### [Task description]
Write out the stretch of lines below that begins at the line with "- The Value" and ends at the line with "- Initial commit.", including both, exactly as given and nothing more.

### [Dataset records]

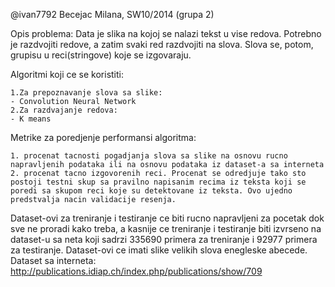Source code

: @ivan7792
Becejac Milana, SW10/2014 (grupa 2)

Opis problema:
Data je slika na kojoj se nalazi tekst u vise redova. Potrebno je razdvojiti redove, a zatim svaki red razdvojiti na slova. Slova se, potom, grupisu u reci(stringove) koje se izgovaraju.

Algoritmi koji ce se koristiti:

    1.Za prepoznavanje slova sa slike:
    - Convolution Neural Network
    2.Za razdvajanje redova:
    - K means

Metrike za poredjenje performansi algoritma:

    1. procenat tacnosti pogadjanja slova sa slike na osnovu rucno napravljenih podataka ili na osnovu podataka iz dataset-a sa interneta
    2. procenat tacno izgovorenih reci. Procenat se odredjuje tako sto postoji testni skup sa pravilno napisanim recima iz teksta koji se poredi sa skupom reci koje su detektovane iz teksta. Ovo ujedno predstvalja nacin validacije resenja.

Dataset-ovi za treniranje i testiranje ce biti rucno napravljeni za pocetak dok sve ne proradi kako treba, a kasnije ce treniranje i testiranje biti izvrseno na dataset-u sa neta koji sadrzi 335690 primera za treniranje i 92977 primera za testiranje. Dataset-ovi ce imati slike velikih slova enegleske abecede.
Dataset sa interneta:
http://publications.idiap.ch/index.php/publications/show/709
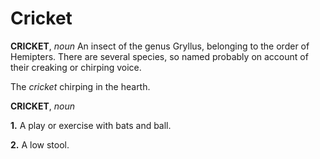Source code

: # Cricket

**CRICKET**, _noun_ An insect of the genus Gryllus, belonging to the order of Hemipters. There are several species, so named probably on account of their creaking or chirping voice.

The _cricket_ chirping in the hearth.

**CRICKET**, _noun_

**1.** A play or exercise with bats and ball.

**2.** A low stool.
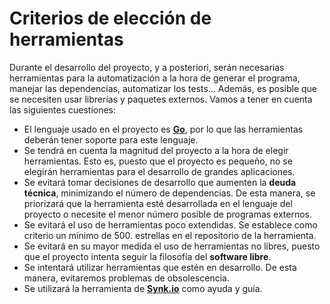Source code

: # Criterios de elección de herramientas

Durante el desarrollo del proyecto, y a posteriori, serán necesarias herramientas para la automatización a la hora de generar el programa, manejar las dependencias, automatizar los tests... Además, es posible que se necesiten usar librerías y paquetes externos. Vamos a tener en cuenta las siguientes cuestiones:

  - El lenguaje usado en el proyecto es [**Go**](https://go.dev/), por lo que las herramientas deberán
  tener soporte para este lenguaje.
  - Se tendrá en cuenta la magnitud del proyecto a la hora de elegir herramientas. Esto es, puesto que el proyecto es pequeño, no se elegirán herramientas para el desarrollo de grandes aplicaciones.
  - Se evitará tomar decisiones de desarrollo que aumenten la **deuda técnica**, minimizando el número 
  de dependencias. De esta manera, se priorizará que la herramienta esté desarrollada en el lenguaje del
  proyecto o necesite el menor número posible de programas externos.
  - Se evitará el uso de herramientas poco extendidas. Se establece como criterio un mínimo de 500.
  estrellas en el repositorio de la herramienta.
  - Se evitará en su mayor medida el uso de herramientas no libres, puesto que el proyecto intenta seguir
  la filosofía del **software libre**.
  - Se intentará utilizar herramientas que estén en desarrollo. De esta manera, evitaremos problemas de
  obsolescencia.
  - Se utilizará la herramienta de [**Synk.io**](https://snyk.io/advisor/golang) como ayuda y guía.
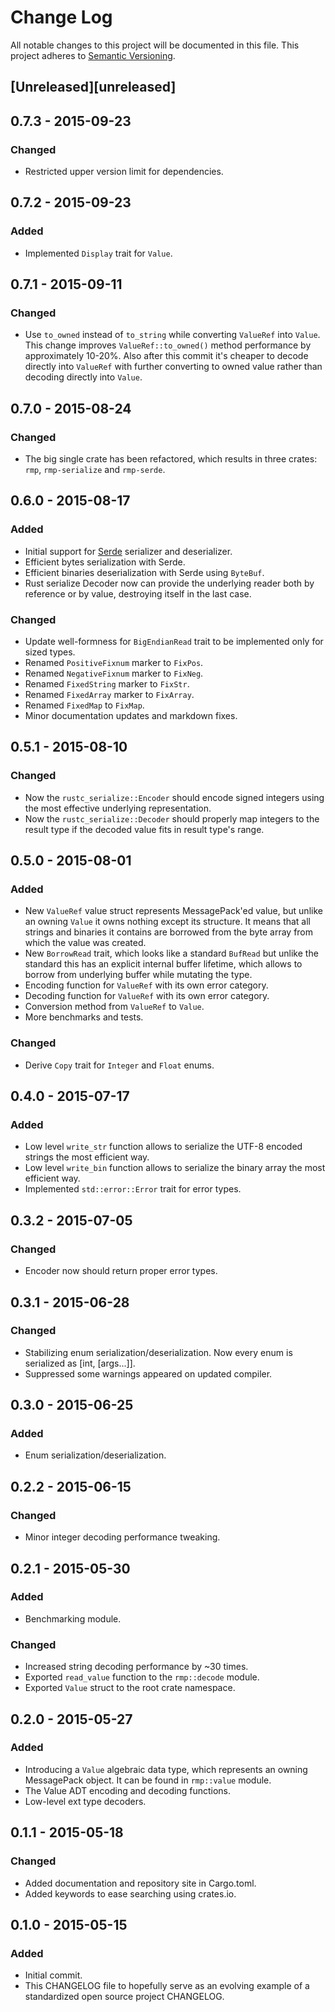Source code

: # Change Log
All notable changes to this project will be documented in this file.
This project adheres to [Semantic Versioning](http://semver.org/).

## [Unreleased][unreleased]

## 0.7.3 - 2015-09-23
### Changed
- Restricted upper version limit for dependencies.

## 0.7.2 - 2015-09-23
### Added
- Implemented `Display` trait for `Value`.

## 0.7.1 - 2015-09-11
### Changed
- Use `to_owned` instead of `to_string` while converting `ValueRef` into `Value`.
  This change improves `ValueRef::to_owned()` method performance by approximately 10-20%.
  Also after this commit it's cheaper to decode directly into `ValueRef` with further converting to owned value rather
  than decoding directly into `Value`.

## 0.7.0 - 2015-08-24
### Changed
- The big single crate has been refactored, which results in three crates: `rmp`, `rmp-serialize` and `rmp-serde`.

## 0.6.0 - 2015-08-17
### Added
- Initial support for [Serde](https://github.com/serde-rs/serde) serializer and deserializer.
- Efficient bytes serialization with Serde.
- Efficient binaries deserialization with Serde using `ByteBuf`.
- Rust serialize Decoder now can provide the underlying reader both by reference or by value, destroying itself in the
  last case.

### Changed
- Update well-formness for `BigEndianRead` trait to be implemented only for sized types.
- Renamed `PositiveFixnum` marker to `FixPos`.
- Renamed `NegativeFixnum` marker to `FixNeg`.
- Renamed `FixedString` marker to `FixStr`.
- Renamed `FixedArray` marker to `FixArray`.
- Renamed `FixedMap` to `FixMap`.
- Minor documentation updates and markdown fixes.

## 0.5.1 - 2015-08-10
### Changed
- Now the `rustc_serialize::Encoder` should encode signed integers using the most effective underlying representation.
- Now the `rustc_serialize::Decoder` should properly map integers to the result type if the decoded value fits in
  result type's range.

## 0.5.0 - 2015-08-01
### Added
- New `ValueRef` value struct represents MessagePack'ed value, but unlike an owning `Value` it owns nothing except its
  structure. It means that all strings and binaries it contains are borrowed from the byte array from which the value
  was created.
- New `BorrowRead` trait, which looks like a standard `BufRead` but unlike the standard this has an explicit internal
  buffer lifetime, which allows to borrow from underlying buffer while mutating the type.
- Encoding function for `ValueRef` with its own error category.
- Decoding function for `ValueRef` with its own error category.
- Conversion method from `ValueRef` to `Value`.
- More benchmarks and tests.

### Changed
- Derive `Copy` trait for `Integer` and `Float` enums.

## 0.4.0 - 2015-07-17
### Added
- Low level `write_str` function allows to serialize the UTF-8 encoded strings the most efficient way.
- Low level `write_bin` function allows to serialize the binary array the most efficient way.
- Implemented `std::error::Error` trait for error types.

## 0.3.2 - 2015-07-05
### Changed
- Encoder now should return proper error types.

## 0.3.1 - 2015-06-28
### Changed
- Stabilizing enum serialization/deserialization. Now every enum is serialized as [int, [args...]].
- Suppressed some warnings appeared on updated compiler.

## 0.3.0 - 2015-06-25
### Added
- Enum serialization/deserialization.

## 0.2.2 - 2015-06-15
### Changed
- Minor integer decoding performance tweaking.

## 0.2.1 - 2015-05-30
### Added
 - Benchmarking module.

### Changed
- Increased string decoding performance by ~30 times.
- Exported `read_value` function to the `rmp::decode` module.
- Exported `Value` struct to the root crate namespace.

## 0.2.0 - 2015-05-27
### Added
- Introducing a `Value` algebraic data type, which represents an owning MessagePack object. It can
  be found in `rmp::value` module.
- The Value ADT encoding and decoding functions.
- Low-level ext type decoders.

## 0.1.1 - 2015-05-18
### Changed
- Added documentation and repository site in Cargo.toml.
- Added keywords to ease searching using crates.io.

## 0.1.0 - 2015-05-15
### Added
- Initial commit.
- This CHANGELOG file to hopefully serve as an evolving example of a standardized open source
  project CHANGELOG.
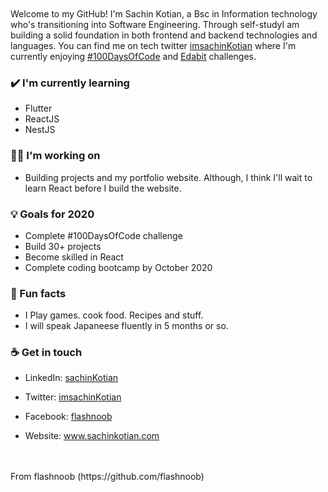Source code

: <br>
<br>
Welcome to my GitHub! I'm Sachin Kotian, a Bsc in Information technology who's transitioning into Software Engineering. Through self-studyI am building a solid foundation in both frontend and backend technologies and languages. You can find me on tech twitter <a href = "https://twitter.com/imsachinKotian">imsachinKotian</a> where I'm currently enjoying  <a href="https://twitter.com/search?q=%23100DaysOfCode&src=hashtag_click">#100DaysOfCode</a> and <a href="https://edabit.com/challenges">Edabit</a> challenges.


### ✔️ I'm currently learning
- Flutter
- ReactJS
- NestJS

### 👩‍💻 I'm working on
- Building projects and my portfolio website. 
Although, I think I'll wait to learn React before I build the website.

### 💡 Goals for 2020
- Complete #100DaysOfCode challenge
- Build 30+ projects 
- Become skilled in React
- Complete coding bootcamp by October 2020

### 🌴 Fun facts
- I Play games. cook food. Recipes and stuff. 
- I will speak Japaneese fluently in 5 months or so.

### ☕ Get in touch
- LinkedIn: <a href = "https://www.linkedin.com/in/sachin-kotian-1818524a/">sachinKotian</a>
- Twitter: <a href = "https://twitter.com/imsachinKotian">imsachinKotian</a>
- Facebook: <a href = "https://facebook.com/flashnoob">flashnoob</a>

- Website: www.sachinkotian.com
<br>
<br>
From flashnoob (https://github.com/flashnoob)
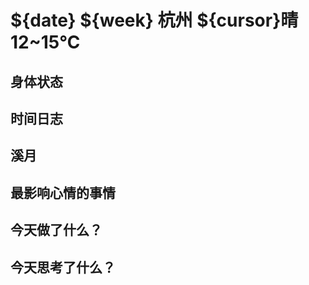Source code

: # ${date} ${week} 杭州 ${cursor}晴 12~15℃

## 身体状态


## 时间日志


## 溪月


## 最影响心情的事情

## 今天做了什么？

## 今天思考了什么？
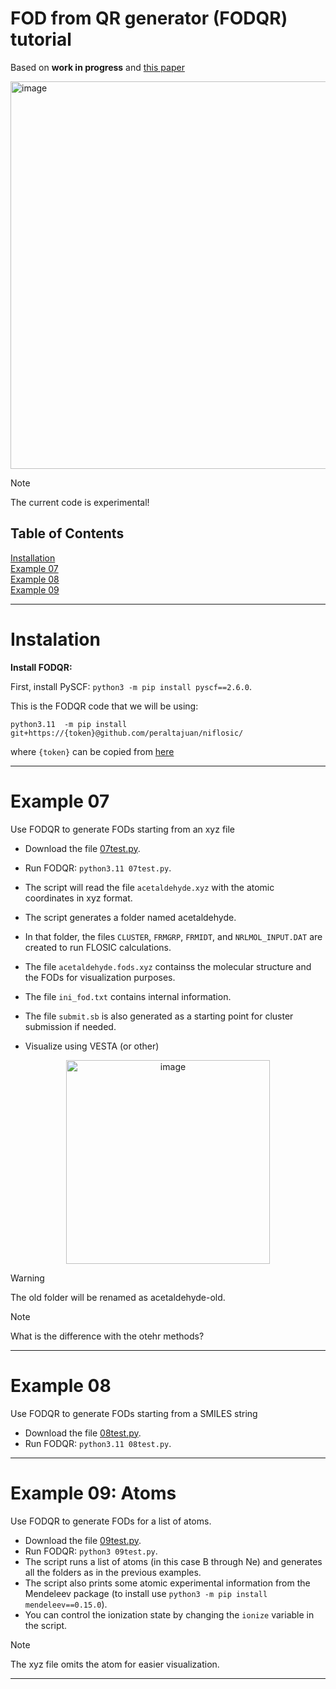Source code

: # FOD from QR generator (FODQR) tutorial

Based on 
**work in progress** 
and [this paper](https://doi.org/10.1063/5.0263003) 

<img width="620" alt="image" src="https://github.com/user-attachments/assets/a0350ceb-6114-4181-9fec-f90a8e2bbaf4" />

> [!Note]
> The current code is experimental!

## Table of Contents 

[Installation](/FODQR.md#Instalation)\
[Example 07](/FODQR.md#Example-07)\
[Example 08](/FODQR.md#Example-08)\
[Example 09](/FODQR.md#Example-09)
***

# Instalation


**Install FODQR:**

First, install PySCF: `python3 -m pip install pyscf==2.6.0`.


This is the FODQR code that we will be using:

`python3.11  -m pip install  git+https://{token}@github.com/peraltajuan/niflosic/`

where `{token}` can be copied from [here](https://people.se.cmich.edu/peral1j/token.txt)


***

# Example 07

Use FODQR to generate FODs starting from an xyz file

+ Download the file [07test.py](/07test.py).
+ Run FODQR: `python3.11 07test.py`.
+ The script will read the file `acetaldehyde.xyz` with the atomic coordinates in xyz format.
+ The script generates a folder named acetaldehyde.
+ In that folder, the files `CLUSTER`, `FRMGRP`, `FRMIDT`, and `NRLMOL_INPUT.DAT` are created to run FLOSIC calculations.
+ The file `acetaldehyde.fods.xyz` containss the molecular structure and the FODs for visualization purposes.
+ The file `ini_fod.txt` contains internal information.
+ The file `submit.sb` is also generated as a starting point for cluster submission if needed.

    

+ Visualize using VESTA (or other)

<p align="center" width="100%">
<img width="326" alt="image" src="https://github.com/user-attachments/assets/1c2f1319-1e85-4af9-9a27-4557ef9ca15b" />
</p>

> [!Warning]
> The old folder will be renamed as acetaldehyde-old.

> [!Note]
> What is the difference with the otehr methods?


***


# Example 08

Use FODQR to generate FODs starting from a SMILES string

+ Download the file [08test.py](/08test.py).
+ Run FODQR: `python3.11 08test.py`.




***



# Example 09: Atoms

Use FODQR to generate FODs for a list of atoms.

+ Download the file [09test.py](/09test.py).
+ Run FODQR: `python3 09test.py`.
+ The script runs a list of atoms (in this case B through Ne) and generates all the folders as in the previous examples.
+ The script also prints some atomic experimental information from the Mendeleev package (to install use `python3 -m pip install mendeleev==0.15.0`).
+ You can control the ionization state by changing the `ionize` variable in the script.

> [!Note]
> The xyz file omits the atom for easier visualization.

***





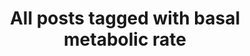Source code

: ---
layout: tag
title: "All posts tagged with basal metabolic rate"
permalink: /weblog/tags/basal-metabolic-rate/
taxonomy: basal metabolic rate
---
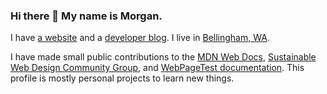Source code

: ### Hi there 👋 My name is Morgan.
I have [a website](https://morganwebdev.com) and a [developer blog](https://www.morganwebdev.org/). I live in [Bellingham, WA](https://bellingham.netlify.app).

I have made small public contributions to the [MDN Web Docs](https://github.com/mdn/content/pull/24346#issuecomment-1493051463), [Sustainable Web Design Community Group](https://github.com/w3c/sustyweb/releases/tag/v1.0-D2), and [WebPageTest documentation](https://github.com/WPO-Foundation/webpagetest-docs/pull/81). This profile is mostly personal projects to learn new things.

### [Result]
- The Value ADT encoding and decoding functions.
- Low-level ext type decoders.

## 0.1.1 - 2015-05-18
### Changed
- Added documentation and repository site in Cargo.toml.
- Added keywords to ease searching using crates.io.

## 0.1.0 - 2015-05-15
### Added
- Initial commit.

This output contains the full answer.